Now you know why it is they employ me here. It is to enlighten you in these dark ages of analysis when substance is deemed worthless and only the most visible moments are noticed.

Last time out against England, an out-half who made a dozen crunching tackles was deemed to have played badly. That's more than many 10s have made in a season.

Conor Murray was worn out before the end. He hit everything that moved. So too did Peter O'Mahony and he's still hurt. Johnny Sexton goes into battle with a badly bruised thumb and body. He doesn't have the luxury of a minder. This type of unselfish defence comes at a price but Ireland have conceded fewer tries than any team in the competition.

We were good against Wales but not outstanding. It was the genius of Joe Schmidt that set us up for that win. England were just too strong and they were playing at home.

Joe knows the opposition cannot run forwards when they are going backwards. The teacher probably studies history. The secret to beating Italy is to keep them on the back foot and in their own half. If they get up a head of steam, we will be in trouble.

Cassivellaunus and his cousin Vercingetorix were Celts who commanded 60,000 men. It was just as well the two lads were beaten by Julius Caesar. The composing of a victory song about two men whose names don't exactly dance off the tongue into cadences and quavers would be well-nigh impossible.

Caesar was in terrible trouble at the Siege of Alesia. The Gauls and Celts were making line break after line break. Their pack was utilising the rolling maul to deadly effect. Caesar gathered a legion of fast backs who sped around the flanks and attacked the Gauls from the rear. The day was won.

Joe will know we are not powerful enough to go through Italy. We must go around them.

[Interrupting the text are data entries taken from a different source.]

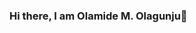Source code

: ### Hi there, I am Olamide M. Olagunju👋

<!--
**olamidem/olamidem** is a ✨ _special_ ✨ repository because its `README.md` (this file) appears on your GitHub profile.

Hey and welcome! My name is Olamide M. Olagunju, 

I work as a data analyst in the public health sector. I'm fascinated by the power of data to find insights, spot patterns, and solve complex problems that influence business choices.

At my present position at APIN PUBLIC HEALTH ORGANIZATION, I am responsible for data analysis and interpretation in order to support strategic choices and enhance care quality. To clean, modify, and display data, I frequently utilize Microsoft Excel, SQL, Power Bi, and Python. I am committed to providing clients with honest and practical advice.

##💬 Ask me about
When I'm not diving into data, I'm usually reading about new advances in the data industry.

##📫 How to reach me
Feel free to connect with me on LinkedIn https://www.linkedin.com/in/olagunju-olamide/ or reach out to me via email olagunjumujeebbolamide@gmail.com —I'm always interested in discussing data and analytics or connecting with other professionals in the field.

Thanks for stopping by; I look forward to connecting with you!


- 🔭 I’m currently working on some powerbi projects
- 🌱 I’m currently learning Tableau
- 👯  I’m looking to collaborate on data anlysis projects
-->
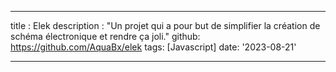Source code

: ---

title : Elek
description : "Un projet qui a pour but de simplifier la création de schéma électronique et rendre ça joli."
github: https://github.com/AquaBx/elek
tags: [Javascript]
date: '2023-08-21'

---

More is needed today in attack. You need pace to go around players. Our fastest runner Simon Zebo is not playing and national treasures Brian O'Driscoll and Gordon D'Arcy have lost their zip.

The secret is to score early and force the Italians to take risks.

We have to put up a big score but a watched pot never boils. When Munster need big points they take the scores in front of them early on. If there's a penalty under the post at the start, Munster will take the three.

But Italy will not be easily beaten. The game could be in the balance for over an hour. We need to be creative but Ireland cannot, under any circumstances, risk the reckless game that ended the life of Marcus Licinius Crassus.

Marcus was a Roman general, and sources close to his camp tell us he badly wanted to become a war hero, like his ally Caesar. Maybe Marcus would have loved to have a salad named after him.

Glory-hunting Marcus took a short cut to face the Parthians and left thousands of potential Armenian allies on the long cut. The Parthians destroyed Marcus' army and his decapitated head finished up as a prop in a play long before Hamlet was first produced.

The Italians will be hoping our ball-carriers will get isolated. The Azzurri will rip the ball. Our lack of serious covering-back pace leaves us very vulnerable to a counter-attack. Ireland must support each other. Too often breaks have been made and there has been no one on the shoulder. But above all, we must be patient.

RESPECT

Today we say goodbye again to Brian O'Driscoll. This isn't so much a Six Nations as a farewell tour of major cities, but all the attention has helped our team to stay out of the glare. He deserves our absolute respect.

O'Driscoll's defence and courage is keeping him in the team but I have a feeling he will score today. No more Brian in Dublin in the green, but in a way I'm delighted he's getting out now. Our hero has taken too much punishment and we just hope he gets to finish off for Ireland on the field of play.

So we will not say goodbye, but au revoir. The last tango will be in Paris, if the body holds out.

The prize is the Six Nations, the championship of Europe. This is what we must focus on. We can get a decent score to boost our points difference, but only if the Italians make lots of errors after we go into an early lead. Ireland need points to stay ahead of the pack.

The points race will all depend on the trolley dash near the end.